### STORED DATA
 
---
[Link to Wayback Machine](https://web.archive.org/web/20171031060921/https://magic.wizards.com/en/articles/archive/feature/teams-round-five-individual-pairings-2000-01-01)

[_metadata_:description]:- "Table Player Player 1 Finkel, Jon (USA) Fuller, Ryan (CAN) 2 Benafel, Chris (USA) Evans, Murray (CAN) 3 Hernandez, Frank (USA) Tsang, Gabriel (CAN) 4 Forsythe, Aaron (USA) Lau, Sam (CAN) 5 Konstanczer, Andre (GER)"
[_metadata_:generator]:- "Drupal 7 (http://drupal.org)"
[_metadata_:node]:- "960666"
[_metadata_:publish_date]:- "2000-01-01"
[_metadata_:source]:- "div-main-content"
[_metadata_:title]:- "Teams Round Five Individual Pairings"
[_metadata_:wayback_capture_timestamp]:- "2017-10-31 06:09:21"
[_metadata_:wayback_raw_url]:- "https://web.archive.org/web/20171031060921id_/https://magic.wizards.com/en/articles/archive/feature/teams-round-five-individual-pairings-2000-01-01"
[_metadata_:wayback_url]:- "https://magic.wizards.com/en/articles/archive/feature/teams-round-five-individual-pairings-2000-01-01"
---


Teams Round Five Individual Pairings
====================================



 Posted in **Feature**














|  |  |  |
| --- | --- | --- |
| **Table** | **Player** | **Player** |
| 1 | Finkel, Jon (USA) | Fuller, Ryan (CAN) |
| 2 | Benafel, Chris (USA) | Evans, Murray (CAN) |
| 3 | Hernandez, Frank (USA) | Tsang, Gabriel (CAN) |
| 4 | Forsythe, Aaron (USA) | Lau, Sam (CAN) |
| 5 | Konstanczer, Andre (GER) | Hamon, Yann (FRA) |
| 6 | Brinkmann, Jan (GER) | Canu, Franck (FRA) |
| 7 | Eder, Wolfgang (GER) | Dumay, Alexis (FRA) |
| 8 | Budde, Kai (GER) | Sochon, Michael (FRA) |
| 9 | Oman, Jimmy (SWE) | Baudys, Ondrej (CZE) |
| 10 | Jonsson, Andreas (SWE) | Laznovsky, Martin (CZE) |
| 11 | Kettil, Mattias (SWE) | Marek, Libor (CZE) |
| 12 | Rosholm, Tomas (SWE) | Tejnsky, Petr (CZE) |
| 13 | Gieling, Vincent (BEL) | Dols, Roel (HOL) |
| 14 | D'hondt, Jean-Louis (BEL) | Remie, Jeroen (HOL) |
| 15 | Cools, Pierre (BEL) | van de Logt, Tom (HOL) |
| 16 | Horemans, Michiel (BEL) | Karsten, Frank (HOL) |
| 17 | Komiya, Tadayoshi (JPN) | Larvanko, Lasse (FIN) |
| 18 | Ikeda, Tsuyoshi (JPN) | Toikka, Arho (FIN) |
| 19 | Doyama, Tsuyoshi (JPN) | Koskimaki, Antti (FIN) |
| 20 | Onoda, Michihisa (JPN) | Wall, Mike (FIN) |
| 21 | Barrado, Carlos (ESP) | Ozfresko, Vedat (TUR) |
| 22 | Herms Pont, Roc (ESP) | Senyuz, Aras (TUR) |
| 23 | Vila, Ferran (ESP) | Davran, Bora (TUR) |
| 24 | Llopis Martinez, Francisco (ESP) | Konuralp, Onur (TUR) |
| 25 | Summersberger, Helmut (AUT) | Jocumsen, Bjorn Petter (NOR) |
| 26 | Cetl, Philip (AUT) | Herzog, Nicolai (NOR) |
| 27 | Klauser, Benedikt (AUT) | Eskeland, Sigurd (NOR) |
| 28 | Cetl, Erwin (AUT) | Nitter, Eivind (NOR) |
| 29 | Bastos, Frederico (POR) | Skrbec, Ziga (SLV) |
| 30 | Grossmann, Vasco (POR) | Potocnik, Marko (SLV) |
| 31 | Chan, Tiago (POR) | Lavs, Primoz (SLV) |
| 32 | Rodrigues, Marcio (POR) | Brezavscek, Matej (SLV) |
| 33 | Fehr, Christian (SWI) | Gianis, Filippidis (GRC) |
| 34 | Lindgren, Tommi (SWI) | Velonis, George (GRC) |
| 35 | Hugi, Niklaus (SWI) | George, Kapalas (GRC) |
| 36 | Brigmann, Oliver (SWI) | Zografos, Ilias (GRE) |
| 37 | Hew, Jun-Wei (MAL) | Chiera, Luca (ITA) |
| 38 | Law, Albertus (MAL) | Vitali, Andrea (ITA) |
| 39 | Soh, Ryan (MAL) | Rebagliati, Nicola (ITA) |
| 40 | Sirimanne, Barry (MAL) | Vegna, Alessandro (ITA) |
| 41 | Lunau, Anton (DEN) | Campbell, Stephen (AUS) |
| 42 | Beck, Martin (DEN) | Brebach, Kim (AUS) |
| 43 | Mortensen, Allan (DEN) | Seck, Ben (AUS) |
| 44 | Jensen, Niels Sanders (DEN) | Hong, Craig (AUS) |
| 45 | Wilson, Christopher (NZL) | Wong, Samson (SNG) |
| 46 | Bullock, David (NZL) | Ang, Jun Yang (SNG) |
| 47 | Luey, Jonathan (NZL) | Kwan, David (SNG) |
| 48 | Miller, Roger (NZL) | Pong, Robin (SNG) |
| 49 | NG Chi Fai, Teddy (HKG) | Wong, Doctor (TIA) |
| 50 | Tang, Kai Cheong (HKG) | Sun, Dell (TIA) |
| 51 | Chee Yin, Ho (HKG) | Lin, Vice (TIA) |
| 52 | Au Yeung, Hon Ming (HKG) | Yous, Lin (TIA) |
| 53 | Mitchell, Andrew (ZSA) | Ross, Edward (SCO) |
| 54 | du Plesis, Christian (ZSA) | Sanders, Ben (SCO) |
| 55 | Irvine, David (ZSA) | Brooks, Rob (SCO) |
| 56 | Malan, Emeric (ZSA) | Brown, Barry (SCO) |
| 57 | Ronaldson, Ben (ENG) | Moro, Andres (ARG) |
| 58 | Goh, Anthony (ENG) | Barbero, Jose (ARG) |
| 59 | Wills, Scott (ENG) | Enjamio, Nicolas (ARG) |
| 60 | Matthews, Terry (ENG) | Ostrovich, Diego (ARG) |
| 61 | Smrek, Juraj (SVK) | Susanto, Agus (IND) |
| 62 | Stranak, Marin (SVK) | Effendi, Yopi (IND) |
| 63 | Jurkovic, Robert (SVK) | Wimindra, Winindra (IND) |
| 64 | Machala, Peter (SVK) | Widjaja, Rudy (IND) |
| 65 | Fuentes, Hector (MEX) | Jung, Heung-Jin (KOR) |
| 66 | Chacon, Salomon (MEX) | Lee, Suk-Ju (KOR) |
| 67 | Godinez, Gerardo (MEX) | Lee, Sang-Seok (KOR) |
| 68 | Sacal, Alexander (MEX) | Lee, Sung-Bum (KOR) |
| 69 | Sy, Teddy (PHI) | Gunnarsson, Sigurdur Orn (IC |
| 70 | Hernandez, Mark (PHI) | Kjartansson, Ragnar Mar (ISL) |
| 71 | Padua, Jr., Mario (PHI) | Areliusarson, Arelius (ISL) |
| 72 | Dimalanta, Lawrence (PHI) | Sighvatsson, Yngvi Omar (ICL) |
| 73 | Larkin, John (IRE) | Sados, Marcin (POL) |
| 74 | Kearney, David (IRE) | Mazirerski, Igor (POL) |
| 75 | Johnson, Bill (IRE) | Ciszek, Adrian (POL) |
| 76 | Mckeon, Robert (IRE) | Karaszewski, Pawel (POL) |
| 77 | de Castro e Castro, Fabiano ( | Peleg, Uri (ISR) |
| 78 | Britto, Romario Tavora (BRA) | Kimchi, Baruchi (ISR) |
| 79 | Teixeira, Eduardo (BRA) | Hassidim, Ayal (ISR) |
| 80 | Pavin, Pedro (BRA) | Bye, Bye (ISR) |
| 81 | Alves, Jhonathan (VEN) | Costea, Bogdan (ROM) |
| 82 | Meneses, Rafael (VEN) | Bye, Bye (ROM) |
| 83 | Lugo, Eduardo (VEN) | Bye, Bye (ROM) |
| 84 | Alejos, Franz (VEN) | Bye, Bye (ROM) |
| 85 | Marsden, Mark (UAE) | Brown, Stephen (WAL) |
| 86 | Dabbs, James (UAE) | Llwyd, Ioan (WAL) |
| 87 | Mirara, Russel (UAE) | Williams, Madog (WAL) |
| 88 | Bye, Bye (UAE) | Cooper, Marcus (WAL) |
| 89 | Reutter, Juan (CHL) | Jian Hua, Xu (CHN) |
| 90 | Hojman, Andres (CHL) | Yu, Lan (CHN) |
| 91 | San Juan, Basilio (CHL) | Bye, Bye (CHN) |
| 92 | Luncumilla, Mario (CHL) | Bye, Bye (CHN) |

### WHAT IS EXPECTED
In the listing above, find the line with "Antti (FIN) |" and the line with "Nicola (ITA) |", then reproduce both and every line between them exactly.

### SOLUTION TO THE EXERCISE
| 19 | Doyama, Tsuyoshi (JPN) | Koskimaki, Antti (FIN) |
| 20 | Onoda, Michihisa (JPN) | Wall, Mike (FIN) |
| 21 | Barrado, Carlos (ESP) | Ozfresko, Vedat (TUR) |
| 22 | Herms Pont, Roc (ESP) | Senyuz, Aras (TUR) |
| 23 | Vila, Ferran (ESP) | Davran, Bora (TUR) |
| 24 | Llopis Martinez, Francisco (ESP) | Konuralp, Onur (TUR) |
| 25 | Summersberger, Helmut (AUT) | Jocumsen, Bjorn Petter (NOR) |
| 26 | Cetl, Philip (AUT) | Herzog, Nicolai (NOR) |
| 27 | Klauser, Benedikt (AUT) | Eskeland, Sigurd (NOR) |
| 28 | Cetl, Erwin (AUT) | Nitter, Eivind (NOR) |
| 29 | Bastos, Frederico (POR) | Skrbec, Ziga (SLV) |
| 30 | Grossmann, Vasco (POR) | Potocnik, Marko (SLV) |
| 31 | Chan, Tiago (POR) | Lavs, Primoz (SLV) |
| 32 | Rodrigues, Marcio (POR) | Brezavscek, Matej (SLV) |
| 33 | Fehr, Christian (SWI) | Gianis, Filippidis (GRC) |
| 34 | Lindgren, Tommi (SWI) | Velonis, George (GRC) |
| 35 | Hugi, Niklaus (SWI) | George, Kapalas (GRC) |
| 36 | Brigmann, Oliver (SWI) | Zografos, Ilias (GRE) |
| 37 | Hew, Jun-Wei (MAL) | Chiera, Luca (ITA) |
| 38 | Law, Albertus (MAL) | Vitali, Andrea (ITA) |
| 39 | Soh, Ryan (MAL) | Rebagliati, Nicola (ITA) |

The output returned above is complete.